Le souverainiste Paul-Marie Couteaux vient en ami et tient le stand de sa jeune revue « le Nouveau Conservateur ». 

La Nouvelle Droite a réussi à mettre l’esthétique de son côté. La mise en scène à la tribune célèbre les figures historiques de l’Europe. La littérature est omniprésente sur les stands : les exemplaires de Livr’arbitres, revue littéraire de qualité, se vendent comme des petits pains. On peut se procurer des ouvrages d’occasion de Jünger, de Fraigneau, de Tolkien, de Chesterton ou de Julius Evola… Un peu déshéritée par la génération des baby-boomers, toute une jeune génération apprécie d’être prise au sérieux et de se voir proposer un contenu intellectuel de qualité.

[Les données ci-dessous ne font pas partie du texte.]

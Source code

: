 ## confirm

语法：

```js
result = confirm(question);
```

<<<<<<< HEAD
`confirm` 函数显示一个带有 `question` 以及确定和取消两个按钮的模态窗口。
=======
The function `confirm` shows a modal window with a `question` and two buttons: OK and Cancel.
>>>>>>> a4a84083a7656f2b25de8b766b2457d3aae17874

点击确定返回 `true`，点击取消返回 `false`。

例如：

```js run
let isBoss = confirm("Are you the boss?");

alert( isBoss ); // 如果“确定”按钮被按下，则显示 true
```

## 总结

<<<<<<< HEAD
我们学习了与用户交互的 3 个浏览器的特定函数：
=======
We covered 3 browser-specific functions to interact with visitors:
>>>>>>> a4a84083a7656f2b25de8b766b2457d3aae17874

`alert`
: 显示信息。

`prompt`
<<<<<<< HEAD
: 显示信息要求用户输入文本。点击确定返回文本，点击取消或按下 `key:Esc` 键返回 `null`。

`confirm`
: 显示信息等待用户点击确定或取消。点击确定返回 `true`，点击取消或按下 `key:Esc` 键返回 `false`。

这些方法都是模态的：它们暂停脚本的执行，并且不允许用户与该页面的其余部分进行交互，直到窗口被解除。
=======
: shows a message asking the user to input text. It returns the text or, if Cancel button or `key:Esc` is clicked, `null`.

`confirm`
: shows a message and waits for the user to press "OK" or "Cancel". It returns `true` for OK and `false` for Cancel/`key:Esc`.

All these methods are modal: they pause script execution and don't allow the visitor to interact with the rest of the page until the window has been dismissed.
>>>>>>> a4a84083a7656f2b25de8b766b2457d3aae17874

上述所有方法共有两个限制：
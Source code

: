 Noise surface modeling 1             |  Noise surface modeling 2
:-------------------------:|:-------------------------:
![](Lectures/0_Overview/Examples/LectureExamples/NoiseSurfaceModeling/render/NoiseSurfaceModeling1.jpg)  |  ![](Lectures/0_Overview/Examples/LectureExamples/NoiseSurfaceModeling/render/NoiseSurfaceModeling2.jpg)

L’Institut est devenu plus audible depuis que le Rassemblement national et Reconquête ! ont infléchi leur position sur l’Europe. Au parti de Marine Le Pen, il n’est plus vraiment question de sortie de l’UE ni même de l’euro. Reconquête ! fait de son côté campagne aux européennes sur le thème de la défense de l’identité européenne.

A droite, peu de structures disposent d’une telle capacité d’attraction. Pour toute une jeunesse militante, la formation intellectuelle semble désormais passer par l’Institut.